O domínio Direcionamento para o outro, não apresentou esquemas correlacionados ao suicídio nesta revisão. Porém, Ahmadpanah et al. (2017) alertam que, em comparação com grupo não clínico, os pacientes com TDM, sem histórico de tentativas de suicídio, registraram pontuações mais altas em esquemas como busca de aprovação/ reconhecimento, negatividade/ pessimismo e autocontrole insuficiente. Pacientes nesse domínio enfatizam excessivamente o atendimento às necessidades de outras em lugar de suas próprias; com intuito de obter aprovação e manter conexão emocional, evitando retaliações (Young et al., 2008). O domínio supervigilância e inibição teve a ocorrência de um esquema Inibição emocional nesta revisão. Indivíduos com esquema restringem ações, sentimentos e comunicações espontâneas, para evitar a desaprovação alheia, no geral, de origem familiar severa, exigente e, muitas vezes, punitiva (Young et al., 2008).
Em síntese, como limitações, destacam-se nesta revisão, que apesar dos avanços empíricos importantes, em 2012 a 2022, foi encontrada uma escassez de artigos, o que demonstra a carência de publicações nesta área, apesar da relevância da temática do suicídio no mundo. Também ressalta-se que os dados obtidos foram coletados de três bases de dados. Outros estudos possam estar presentes em bases de dados não consideradas ou mesmo outras pesquisas mais recentes ainda estejam sendo apresentadas em formas de dissertações ou teses.
CONCLUSÃO
O presente estudo buscou revisar, de forma sistemática, artigos que investigaram EIDs em pacientes com ideação suicida e/ou com histórico de tentativas de suicídio ao longo da vida. Ainda que as pesquisas analisadas tenham apresentado diferenças em relação a amostras, desfecho primário, instrumentos e critérios diagnósticos, os dados sugerem que esses pacientes têm pontuações mais altas em EIDs do os que não possuem essa vulnerabilidade. Além disso, foram identificados quatro esquemas relacionados à ideação suicida e ao histórico de tentativas de suicídio: isolamento social/ alienação, desconfiança/ abuso, defectividade/ vergonha e arrogo/ grandiosidade. Isso pode indicar que alguns comportamentos autodestrutivos podem se manifestar como respostas de enfrentamento para lidar com o sofrimento emocional ligados aos EIDs.

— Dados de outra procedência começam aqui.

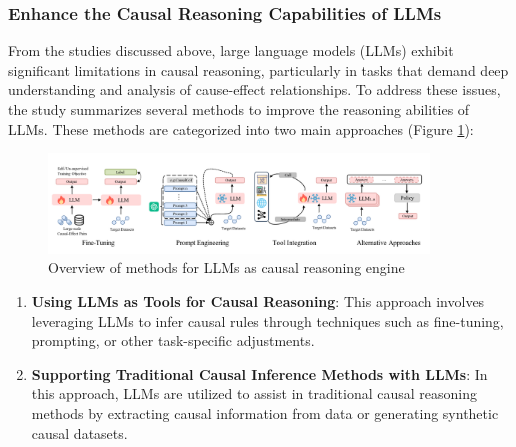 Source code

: \subsubsection{Enhance the Causal Reasoning Capabilities of LLMs}
From the studies discussed above, large language models (LLMs) exhibit significant limitations in causal reasoning, particularly in tasks that demand deep understanding and analysis of cause-effect relationships.
To address these issues, the study \cite{xiong2024improving} summarizes several methods to improve the reasoning abilities of LLMs. These methods are categorized into two main approaches (Figure \ref{fig:causal_method}):

\begin{figure}
    \centering
    \includegraphics[width=0.9\textwidth]{Figs/causal_method.png}
    \caption{Overview of methods for LLMs as causal reasoning engine}
    \label{fig:causal_method}
\end{figure}


\begin{enumerate}
    \item \textbf{Using LLMs as Tools for Causal Reasoning}: This approach involves leveraging LLMs to infer causal rules through techniques such as fine-tuning, prompting, or other task-specific adjustments.
    \item \textbf{Supporting Traditional Causal Inference Methods with LLMs}: In this approach, LLMs are utilized to assist in traditional causal reasoning methods by extracting causal information from data or generating synthetic causal datasets.
\end{enumerate}

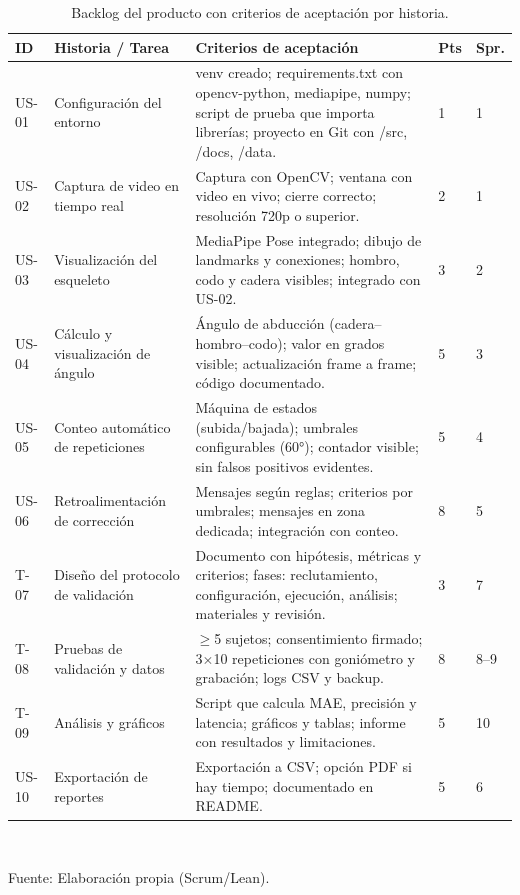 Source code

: \documentclass[11pt,a4paper]{article}
\renewcommand{\arraystretch}{1.35}
\begin{document}
\begin{table}[htbp]
\caption{Backlog del producto con criterios de aceptación por historia.}
\label{tab:backlog}
\small
\centering
\renewcommand{\arraystretch}{1.45}
\begin{tabular}{@{}p{0.75cm}p{2.7cm}p{5.8cm}p{0.5cm}p{0.6cm}@{}}
\toprule
ID & Historia / Tarea & Criterios de aceptación & Pts & Spr. \\
\midrule
US-01 & Configuración del entorno & venv creado; requirements.txt con opencv-python, mediapipe, numpy; script de prueba que importa librerías; proyecto en Git con /src, /docs, /data. & 1 & 1 \\
\addlinespace
US-02 & Captura de video en tiempo real & Captura con OpenCV; ventana con video en vivo; cierre correcto; resolución 720p o superior. & 2 & 1 \\
\addlinespace
US-03 & Visualización del esqueleto & MediaPipe Pose integrado; dibujo de landmarks y conexiones; hombro, codo y cadera visibles; integrado con US-02. & 3 & 2 \\
\addlinespace
US-04 & Cálculo y visualización de ángulo & Ángulo de abducción (cadera--hombro--codo); valor en grados visible; actualización frame a frame; código documentado. & 5 & 3 \\
\addlinespace
US-05 & Conteo automático de repeticiones & Máquina de estados (subida/bajada); umbrales configurables (60°); contador visible; sin falsos positivos evidentes. & 5 & 4 \\
\addlinespace
US-06 & Retroalimentación de corrección & Mensajes según reglas; criterios por umbrales; mensajes en zona dedicada; integración con conteo. & 8 & 5 \\
\addlinespace
T-07 & Diseño del protocolo de validación & Documento con hipótesis, métricas y criterios; fases: reclutamiento, configuración, ejecución, análisis; materiales y revisión. & 3 & 7 \\
\addlinespace
T-08 & Pruebas de validación y datos & $\geq$5 sujetos; consentimiento firmado; 3$\times$10 repeticiones con goniómetro y grabación; logs CSV y backup. & 8 & 8--9 \\
\addlinespace
T-09 & Análisis y gráficos & Script que calcula MAE, precisión y latencia; gráficos y tablas; informe con resultados y limitaciones. & 5 & 10 \\
\addlinespace
US-10 & Exportación de reportes & Exportación a CSV; opción PDF si hay tiempo; documentado en README. & 5 & 6 \\
\bottomrule
\end{tabular}\\
\renewcommand{\arraystretch}{1.35}
\vspace{4pt}
\raggedright\footnotesize Fuente: Elaboración propia (Scrum/Lean).
\end{table}
\vspace{0.6em}
\end{document}
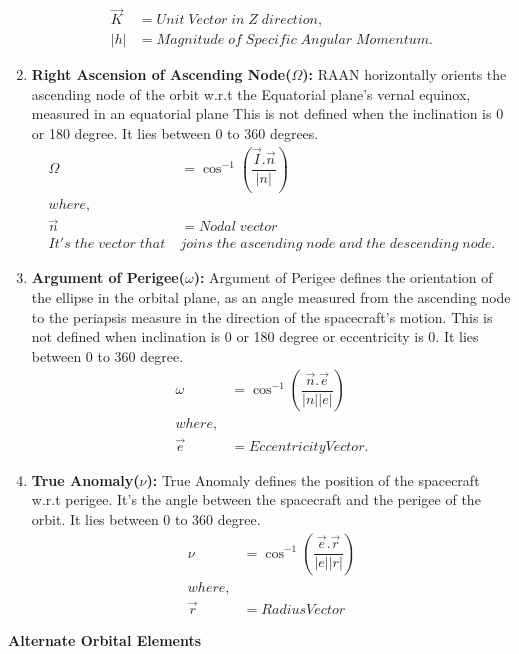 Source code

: \begin{enumerate}
\begin{align}
\overrightarrow{K}&=Unit\;Vector\;in\;Z\;direction, \nonumber  \\
|h|&=Magnitude\;of\;Specific\;Angular\;Momentum. \nonumber
\end{align}
\item \textbf{Right Ascension of Ascending Node($\Omega$):} RAAN horizontally orients the ascending node of the orbit w.r.t the Equatorial plane’s vernal equinox, measured in an equatorial plane This is not defined when the inclination is 0 or 180 degree. It lies between 0 to 360 degrees.
\begin{align}
\Omega &= \cos^{-1}\left(\dfrac{\overrightarrow{I}.\overrightarrow{n}}{|n|}\right)\\
where, \nonumber \\
\overrightarrow{n}&= Nodal\;vector \nonumber\\
It's\;the\;vector\;that\;&joins\;the\;ascending\;node\;and\;the\;descending\;node. \nonumber
\end{align}
\item \textbf{Argument of Perigee($\omega$):} Argument of Perigee defines the orientation of the ellipse in the orbital plane, as an angle measured from the ascending node to the periapsis measure in the direction of the spacecraft’s motion. This is not defined when inclination is 0 or 180 degree or eccentricity is 0. It lies between 0 to 360 degree.
\begin{align}
\omega &= \cos^{-1}\left(\dfrac{\overrightarrow{n}.\overrightarrow{e}}{|n||e|}\right)\\
where, \nonumber\\
\overrightarrow{e}&=Eccentricity Vector. \nonumber
\end{align}
\item \textbf{True Anomaly($\nu$):} True Anomaly defines the position of the spacecraft w.r.t perigee. It’s the angle between the spacecraft and the perigee of the orbit. It lies between 0 to 360 degree. 
\begin{align}
\nu &= \cos^{-1}\left(\dfrac{\overrightarrow{e}.\overrightarrow{r}}{|e||r|}\right)\\
where,\nonumber\\
\overrightarrow{r}&=Radius Vector\nonumber
\end{align}
\end{enumerate}
\large \textbf{Alternate Orbital Elements}
\normalsize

Pesquisas como revisão sistemática apresentam relevância, pois possibilitam um panorama das publicações desenvolvidas sobre a temática. Com isso, promove-se a importância de fomentar sobre o manejo e tratamento de pacientes suicidas. Pesquisadores evidenciam que os EIDs podem ser ponto fundamental para tratar condições psiquiátricas e padrões comportamentais destes pacientes. Além disso, é imprescindível identificar e diagnosticar os EIDs mais prevalentes no suicídio. A partir da compreensão dos EIDs e suas respostas de enfrentamento, podem-se considerar a criação de programas e intervenções preventivas, especialmente para crianças e adolescentes, quando há a formação desses esquemas desadaptativos.
Portanto, verifica-se que, estudos sobre essa temática ainda são escassos e não há consenso em seus resultados, o que impossibilita a análise quantitativa dos dados. Indica-se, com isso, a continuidade de pesquisas adicionais que visam compreender a associação de EIDs em pacientes suicidas, com estudos que analisem a efetividade de intervenções terapêuticas da Terapia do Esquema nesses pacientes.